**Source material**
-- Opening Marker --
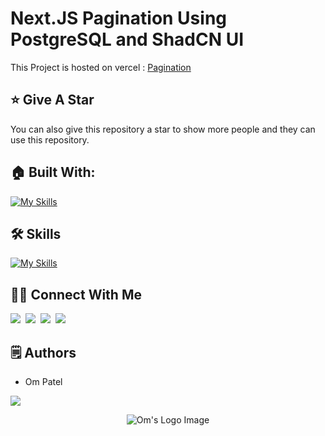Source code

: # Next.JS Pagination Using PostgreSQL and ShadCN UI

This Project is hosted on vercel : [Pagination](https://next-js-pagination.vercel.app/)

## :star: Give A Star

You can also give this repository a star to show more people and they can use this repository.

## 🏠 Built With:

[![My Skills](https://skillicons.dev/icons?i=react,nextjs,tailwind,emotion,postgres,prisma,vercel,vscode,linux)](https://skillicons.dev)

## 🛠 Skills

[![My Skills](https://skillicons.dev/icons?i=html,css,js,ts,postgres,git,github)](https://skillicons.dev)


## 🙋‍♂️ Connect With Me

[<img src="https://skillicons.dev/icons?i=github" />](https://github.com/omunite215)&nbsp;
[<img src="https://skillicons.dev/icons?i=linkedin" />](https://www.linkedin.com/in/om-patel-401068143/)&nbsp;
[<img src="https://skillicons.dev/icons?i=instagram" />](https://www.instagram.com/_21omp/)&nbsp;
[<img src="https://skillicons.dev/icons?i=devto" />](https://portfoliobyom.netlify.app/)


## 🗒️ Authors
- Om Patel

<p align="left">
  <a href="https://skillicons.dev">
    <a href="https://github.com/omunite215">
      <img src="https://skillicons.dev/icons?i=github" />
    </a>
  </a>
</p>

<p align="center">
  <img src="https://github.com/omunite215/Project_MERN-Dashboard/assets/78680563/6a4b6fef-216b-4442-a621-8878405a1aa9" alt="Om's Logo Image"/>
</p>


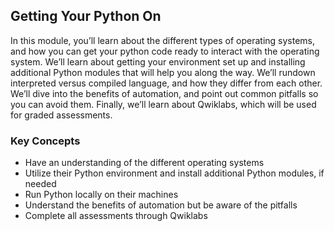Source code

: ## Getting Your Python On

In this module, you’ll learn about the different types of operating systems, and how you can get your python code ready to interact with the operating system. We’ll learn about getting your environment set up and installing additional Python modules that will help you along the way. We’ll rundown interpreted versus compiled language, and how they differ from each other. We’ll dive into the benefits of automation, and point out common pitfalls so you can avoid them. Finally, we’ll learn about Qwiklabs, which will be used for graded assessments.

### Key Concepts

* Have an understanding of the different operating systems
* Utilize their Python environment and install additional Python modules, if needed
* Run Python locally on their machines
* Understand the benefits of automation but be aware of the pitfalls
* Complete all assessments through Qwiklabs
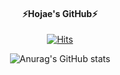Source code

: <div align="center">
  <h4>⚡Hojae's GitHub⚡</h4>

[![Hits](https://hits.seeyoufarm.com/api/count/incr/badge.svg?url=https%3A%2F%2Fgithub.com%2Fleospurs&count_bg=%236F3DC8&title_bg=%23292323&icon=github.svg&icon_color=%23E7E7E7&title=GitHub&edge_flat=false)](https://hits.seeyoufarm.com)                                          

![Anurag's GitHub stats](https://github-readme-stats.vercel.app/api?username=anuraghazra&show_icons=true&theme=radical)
-- Closing Marker --
-- Opening Marker --
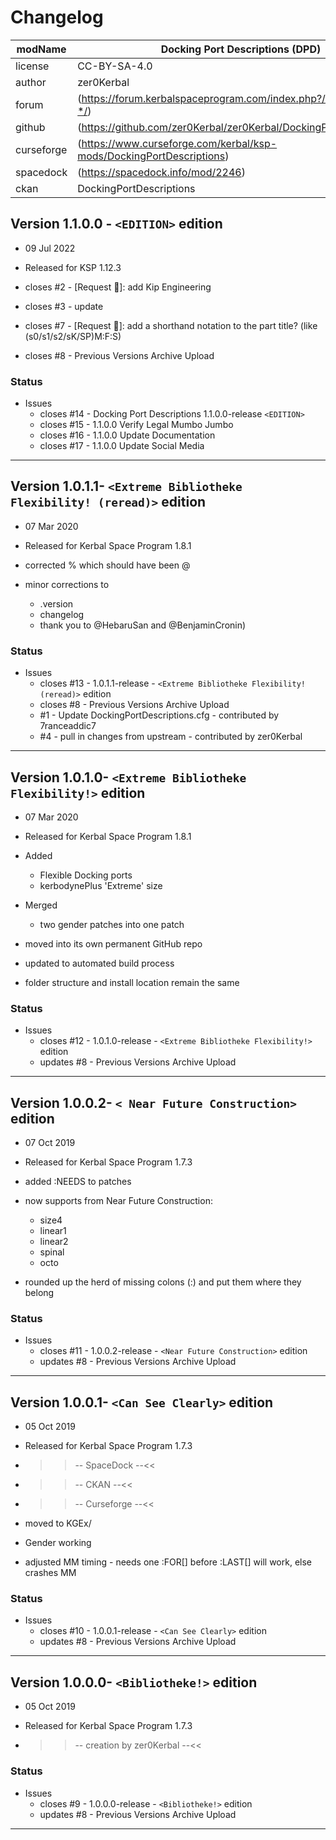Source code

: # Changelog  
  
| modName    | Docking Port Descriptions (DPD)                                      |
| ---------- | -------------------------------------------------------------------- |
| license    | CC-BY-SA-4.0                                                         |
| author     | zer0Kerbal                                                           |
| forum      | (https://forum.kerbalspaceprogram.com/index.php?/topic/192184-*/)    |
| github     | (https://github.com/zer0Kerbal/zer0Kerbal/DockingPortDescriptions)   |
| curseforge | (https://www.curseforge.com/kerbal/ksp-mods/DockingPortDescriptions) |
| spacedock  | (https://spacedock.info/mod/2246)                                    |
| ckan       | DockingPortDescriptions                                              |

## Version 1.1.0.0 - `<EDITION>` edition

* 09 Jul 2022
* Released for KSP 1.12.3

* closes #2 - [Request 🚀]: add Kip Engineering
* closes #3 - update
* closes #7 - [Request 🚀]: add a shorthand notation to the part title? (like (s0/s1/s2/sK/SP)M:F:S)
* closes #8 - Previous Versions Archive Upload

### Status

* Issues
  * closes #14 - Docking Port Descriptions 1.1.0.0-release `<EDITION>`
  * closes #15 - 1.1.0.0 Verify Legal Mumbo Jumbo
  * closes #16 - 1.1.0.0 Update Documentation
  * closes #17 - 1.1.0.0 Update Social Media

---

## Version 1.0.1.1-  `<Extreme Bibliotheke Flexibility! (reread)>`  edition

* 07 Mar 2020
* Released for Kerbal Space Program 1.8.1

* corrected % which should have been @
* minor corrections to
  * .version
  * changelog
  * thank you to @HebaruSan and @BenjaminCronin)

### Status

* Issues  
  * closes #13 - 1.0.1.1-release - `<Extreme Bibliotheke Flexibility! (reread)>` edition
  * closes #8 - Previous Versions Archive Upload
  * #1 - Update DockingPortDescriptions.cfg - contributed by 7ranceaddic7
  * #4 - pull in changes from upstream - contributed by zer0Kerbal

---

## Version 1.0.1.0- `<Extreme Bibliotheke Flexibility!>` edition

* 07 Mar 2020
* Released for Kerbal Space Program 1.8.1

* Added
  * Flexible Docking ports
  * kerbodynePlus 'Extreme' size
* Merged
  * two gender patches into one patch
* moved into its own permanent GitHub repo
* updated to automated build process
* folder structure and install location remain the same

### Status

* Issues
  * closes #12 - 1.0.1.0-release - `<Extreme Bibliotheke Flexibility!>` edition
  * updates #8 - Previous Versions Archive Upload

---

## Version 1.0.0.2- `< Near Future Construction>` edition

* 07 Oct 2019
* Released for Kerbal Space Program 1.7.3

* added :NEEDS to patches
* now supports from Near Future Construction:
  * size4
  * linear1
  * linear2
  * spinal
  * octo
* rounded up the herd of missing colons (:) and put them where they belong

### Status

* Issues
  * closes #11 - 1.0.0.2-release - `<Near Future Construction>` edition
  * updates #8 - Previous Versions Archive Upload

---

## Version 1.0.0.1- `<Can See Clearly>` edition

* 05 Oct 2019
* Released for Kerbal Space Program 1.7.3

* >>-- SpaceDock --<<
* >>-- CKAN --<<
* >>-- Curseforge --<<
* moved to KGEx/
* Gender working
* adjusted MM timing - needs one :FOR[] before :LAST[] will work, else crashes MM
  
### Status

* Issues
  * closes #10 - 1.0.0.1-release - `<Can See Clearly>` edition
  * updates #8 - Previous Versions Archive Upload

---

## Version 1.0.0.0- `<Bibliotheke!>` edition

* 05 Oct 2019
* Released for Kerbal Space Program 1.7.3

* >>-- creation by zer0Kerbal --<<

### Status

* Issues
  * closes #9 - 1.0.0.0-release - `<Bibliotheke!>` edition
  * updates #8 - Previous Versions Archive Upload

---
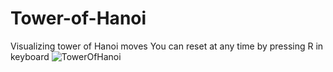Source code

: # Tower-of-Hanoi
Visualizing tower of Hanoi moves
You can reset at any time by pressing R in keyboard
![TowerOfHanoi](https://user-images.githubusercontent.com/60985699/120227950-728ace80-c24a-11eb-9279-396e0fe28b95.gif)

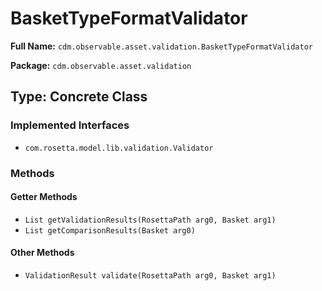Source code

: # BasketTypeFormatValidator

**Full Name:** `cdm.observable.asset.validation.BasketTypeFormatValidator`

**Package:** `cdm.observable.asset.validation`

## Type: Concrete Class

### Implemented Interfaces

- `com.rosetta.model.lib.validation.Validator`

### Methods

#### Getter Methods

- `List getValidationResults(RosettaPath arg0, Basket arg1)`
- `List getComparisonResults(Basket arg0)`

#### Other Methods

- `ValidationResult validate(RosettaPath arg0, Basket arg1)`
-- Closing Marker --
-- Opening Marker --
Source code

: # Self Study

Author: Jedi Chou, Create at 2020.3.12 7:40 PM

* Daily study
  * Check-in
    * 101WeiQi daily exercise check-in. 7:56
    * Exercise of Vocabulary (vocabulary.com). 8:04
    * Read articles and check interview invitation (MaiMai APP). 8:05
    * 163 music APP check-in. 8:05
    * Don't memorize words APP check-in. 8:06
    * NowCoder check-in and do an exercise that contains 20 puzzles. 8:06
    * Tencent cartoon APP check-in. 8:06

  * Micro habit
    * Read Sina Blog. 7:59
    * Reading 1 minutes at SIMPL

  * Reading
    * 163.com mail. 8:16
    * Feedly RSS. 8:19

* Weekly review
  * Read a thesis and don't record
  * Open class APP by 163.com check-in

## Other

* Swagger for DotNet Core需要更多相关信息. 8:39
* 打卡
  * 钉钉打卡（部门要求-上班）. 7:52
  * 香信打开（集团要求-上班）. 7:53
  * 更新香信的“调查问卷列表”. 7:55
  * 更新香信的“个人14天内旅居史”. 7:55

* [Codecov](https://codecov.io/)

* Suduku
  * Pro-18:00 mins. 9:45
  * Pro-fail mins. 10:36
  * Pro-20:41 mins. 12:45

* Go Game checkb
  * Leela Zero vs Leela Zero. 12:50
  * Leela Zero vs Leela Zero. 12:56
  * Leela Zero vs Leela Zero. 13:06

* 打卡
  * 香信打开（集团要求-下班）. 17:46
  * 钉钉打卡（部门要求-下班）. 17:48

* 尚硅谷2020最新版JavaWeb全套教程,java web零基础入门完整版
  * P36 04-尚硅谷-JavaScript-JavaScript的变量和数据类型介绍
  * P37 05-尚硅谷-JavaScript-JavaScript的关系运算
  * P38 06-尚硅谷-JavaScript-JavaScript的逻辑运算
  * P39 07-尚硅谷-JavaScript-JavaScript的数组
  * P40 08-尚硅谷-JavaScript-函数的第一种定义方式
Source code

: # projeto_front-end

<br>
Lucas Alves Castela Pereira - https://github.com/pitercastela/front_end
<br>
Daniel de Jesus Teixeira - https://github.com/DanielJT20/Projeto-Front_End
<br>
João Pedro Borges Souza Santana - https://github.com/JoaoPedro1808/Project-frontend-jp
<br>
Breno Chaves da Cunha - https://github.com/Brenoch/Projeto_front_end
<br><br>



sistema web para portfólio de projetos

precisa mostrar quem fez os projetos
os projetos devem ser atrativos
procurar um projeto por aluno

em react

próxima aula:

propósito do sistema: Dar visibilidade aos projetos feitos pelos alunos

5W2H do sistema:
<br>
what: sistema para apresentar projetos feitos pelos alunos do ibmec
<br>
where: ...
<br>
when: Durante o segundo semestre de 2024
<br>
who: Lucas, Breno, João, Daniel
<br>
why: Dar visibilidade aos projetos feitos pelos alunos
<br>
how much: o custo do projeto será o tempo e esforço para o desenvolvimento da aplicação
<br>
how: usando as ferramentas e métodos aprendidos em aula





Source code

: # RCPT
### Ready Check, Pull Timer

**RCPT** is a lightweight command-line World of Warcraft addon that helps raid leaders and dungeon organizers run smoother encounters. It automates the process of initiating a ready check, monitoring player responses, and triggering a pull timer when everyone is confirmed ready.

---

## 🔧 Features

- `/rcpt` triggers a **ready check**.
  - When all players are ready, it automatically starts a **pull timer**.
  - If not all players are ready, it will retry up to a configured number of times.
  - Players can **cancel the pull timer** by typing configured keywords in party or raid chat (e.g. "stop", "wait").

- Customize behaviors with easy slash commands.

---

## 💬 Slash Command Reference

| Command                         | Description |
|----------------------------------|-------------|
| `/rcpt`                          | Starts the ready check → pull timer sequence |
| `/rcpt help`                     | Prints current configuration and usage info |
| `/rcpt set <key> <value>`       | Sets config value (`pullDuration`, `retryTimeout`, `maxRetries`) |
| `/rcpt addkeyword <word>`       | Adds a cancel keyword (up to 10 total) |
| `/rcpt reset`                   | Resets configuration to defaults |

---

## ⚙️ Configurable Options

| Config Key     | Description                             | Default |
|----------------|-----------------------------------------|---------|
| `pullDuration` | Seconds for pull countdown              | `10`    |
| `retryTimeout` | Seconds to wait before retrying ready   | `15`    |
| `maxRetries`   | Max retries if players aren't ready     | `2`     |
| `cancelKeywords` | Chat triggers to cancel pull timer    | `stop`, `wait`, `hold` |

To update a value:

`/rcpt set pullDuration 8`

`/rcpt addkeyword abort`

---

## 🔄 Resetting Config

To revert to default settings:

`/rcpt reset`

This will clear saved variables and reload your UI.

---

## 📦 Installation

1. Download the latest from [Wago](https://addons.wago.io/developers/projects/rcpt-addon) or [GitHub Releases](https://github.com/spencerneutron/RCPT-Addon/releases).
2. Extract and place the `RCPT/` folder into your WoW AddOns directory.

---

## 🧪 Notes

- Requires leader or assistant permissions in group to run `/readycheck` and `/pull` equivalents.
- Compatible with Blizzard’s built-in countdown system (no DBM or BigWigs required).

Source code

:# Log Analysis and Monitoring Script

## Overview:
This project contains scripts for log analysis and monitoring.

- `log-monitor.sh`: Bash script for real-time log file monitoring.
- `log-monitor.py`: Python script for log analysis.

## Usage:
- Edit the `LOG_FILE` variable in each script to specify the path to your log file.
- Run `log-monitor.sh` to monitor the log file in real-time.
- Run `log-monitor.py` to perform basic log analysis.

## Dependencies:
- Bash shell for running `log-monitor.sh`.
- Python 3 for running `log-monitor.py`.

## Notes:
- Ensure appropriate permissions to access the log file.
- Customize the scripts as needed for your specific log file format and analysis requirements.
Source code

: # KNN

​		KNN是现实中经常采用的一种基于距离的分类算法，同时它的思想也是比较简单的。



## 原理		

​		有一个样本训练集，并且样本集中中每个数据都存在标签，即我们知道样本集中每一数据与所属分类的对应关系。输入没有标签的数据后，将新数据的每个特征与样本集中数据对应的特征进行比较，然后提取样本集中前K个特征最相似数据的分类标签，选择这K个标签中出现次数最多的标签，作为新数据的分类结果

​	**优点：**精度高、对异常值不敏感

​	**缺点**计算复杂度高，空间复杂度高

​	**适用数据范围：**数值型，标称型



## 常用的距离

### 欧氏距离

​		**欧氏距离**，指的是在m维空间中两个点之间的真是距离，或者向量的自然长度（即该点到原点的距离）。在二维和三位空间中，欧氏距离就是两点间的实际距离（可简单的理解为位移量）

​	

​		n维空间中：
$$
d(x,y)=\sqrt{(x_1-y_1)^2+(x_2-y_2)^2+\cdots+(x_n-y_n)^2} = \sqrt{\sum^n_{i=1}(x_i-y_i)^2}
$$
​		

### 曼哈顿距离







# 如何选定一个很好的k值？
-- Closing Marker --
**What you need to do**
Go through the entries and filter for lines holding the word "href"; copy each match.

**Solution**
  <a href="https://skillicons.dev">
    <a href="https://github.com/omunite215">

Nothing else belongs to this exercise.